* [Activity]: Your answer should be an exact copy of the data.

========================

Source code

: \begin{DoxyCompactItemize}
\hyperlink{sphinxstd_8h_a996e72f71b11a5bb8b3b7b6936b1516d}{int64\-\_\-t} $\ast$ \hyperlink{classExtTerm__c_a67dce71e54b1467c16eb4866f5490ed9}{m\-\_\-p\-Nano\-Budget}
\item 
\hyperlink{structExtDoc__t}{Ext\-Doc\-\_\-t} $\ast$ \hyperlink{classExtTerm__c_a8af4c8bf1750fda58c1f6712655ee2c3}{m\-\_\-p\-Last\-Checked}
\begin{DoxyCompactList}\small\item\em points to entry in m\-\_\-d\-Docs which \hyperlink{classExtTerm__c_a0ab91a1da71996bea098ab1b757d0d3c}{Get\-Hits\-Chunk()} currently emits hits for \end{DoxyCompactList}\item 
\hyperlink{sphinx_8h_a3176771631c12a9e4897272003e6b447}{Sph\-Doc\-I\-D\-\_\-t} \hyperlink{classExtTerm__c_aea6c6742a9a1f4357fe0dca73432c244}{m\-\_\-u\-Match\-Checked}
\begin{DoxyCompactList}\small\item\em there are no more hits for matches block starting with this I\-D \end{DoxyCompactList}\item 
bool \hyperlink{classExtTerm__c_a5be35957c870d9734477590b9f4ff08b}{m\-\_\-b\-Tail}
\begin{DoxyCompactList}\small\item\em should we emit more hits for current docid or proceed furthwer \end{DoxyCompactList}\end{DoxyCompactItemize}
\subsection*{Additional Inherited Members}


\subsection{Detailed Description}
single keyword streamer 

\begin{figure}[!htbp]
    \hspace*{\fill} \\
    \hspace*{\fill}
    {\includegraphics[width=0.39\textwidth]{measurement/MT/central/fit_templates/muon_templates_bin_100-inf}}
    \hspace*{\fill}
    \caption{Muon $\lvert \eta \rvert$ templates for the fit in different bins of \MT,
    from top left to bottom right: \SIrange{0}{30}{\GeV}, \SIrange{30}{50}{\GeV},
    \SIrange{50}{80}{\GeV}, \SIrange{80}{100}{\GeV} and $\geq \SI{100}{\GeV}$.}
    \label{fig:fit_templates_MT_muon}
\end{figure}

========================

* [Response area]:
Source code

: \begin{DoxyCompactItemize}
\hyperlink{sphinxstd_8h_a996e72f71b11a5bb8b3b7b6936b1516d}{int64\-\_\-t} $\ast$ \hyperlink{classExtTerm__c_a67dce71e54b1467c16eb4866f5490ed9}{m\-\_\-p\-Nano\-Budget}
\item 
\hyperlink{structExtDoc__t}{Ext\-Doc\-\_\-t} $\ast$ \hyperlink{classExtTerm__c_a8af4c8bf1750fda58c1f6712655ee2c3}{m\-\_\-p\-Last\-Checked}
\begin{DoxyCompactList}\small\item\em points to entry in m\-\_\-d\-Docs which \hyperlink{classExtTerm__c_a0ab91a1da71996bea098ab1b757d0d3c}{Get\-Hits\-Chunk()} currently emits hits for \end{DoxyCompactList}\item 
\hyperlink{sphinx_8h_a3176771631c12a9e4897272003e6b447}{Sph\-Doc\-I\-D\-\_\-t} \hyperlink{classExtTerm__c_aea6c6742a9a1f4357fe0dca73432c244}{m\-\_\-u\-Match\-Checked}
\begin{DoxyCompactList}\small\item\em there are no more hits for matches block starting with this I\-D \end{DoxyCompactList}\item 
bool \hyperlink{classExtTerm__c_a5be35957c870d9734477590b9f4ff08b}{m\-\_\-b\-Tail}
\begin{DoxyCompactList}\small\item\em should we emit more hits for current docid or proceed furthwer \end{DoxyCompactList}\end{DoxyCompactItemize}
\subsection*{Additional Inherited Members}


\subsection{Detailed Description}
single keyword streamer 

\begin{figure}[!htbp]
    \hspace*{\fill} \\
    \hspace*{\fill}
    {\includegraphics[width=0.39\textwidth]{measurement/MT/central/fit_templates/muon_templates_bin_100-inf}}
    \hspace*{\fill}
    \caption{Muon $\lvert \eta \rvert$ templates for the fit in different bins of \MT,
    from top left to bottom right: \SIrange{0}{30}{\GeV}, \SIrange{30}{50}{\GeV},
    \SIrange{50}{80}{\GeV}, \SIrange{80}{100}{\GeV} and $\geq \SI{100}{\GeV}$.}
    \label{fig:fit_templates_MT_muon}
\end{figure}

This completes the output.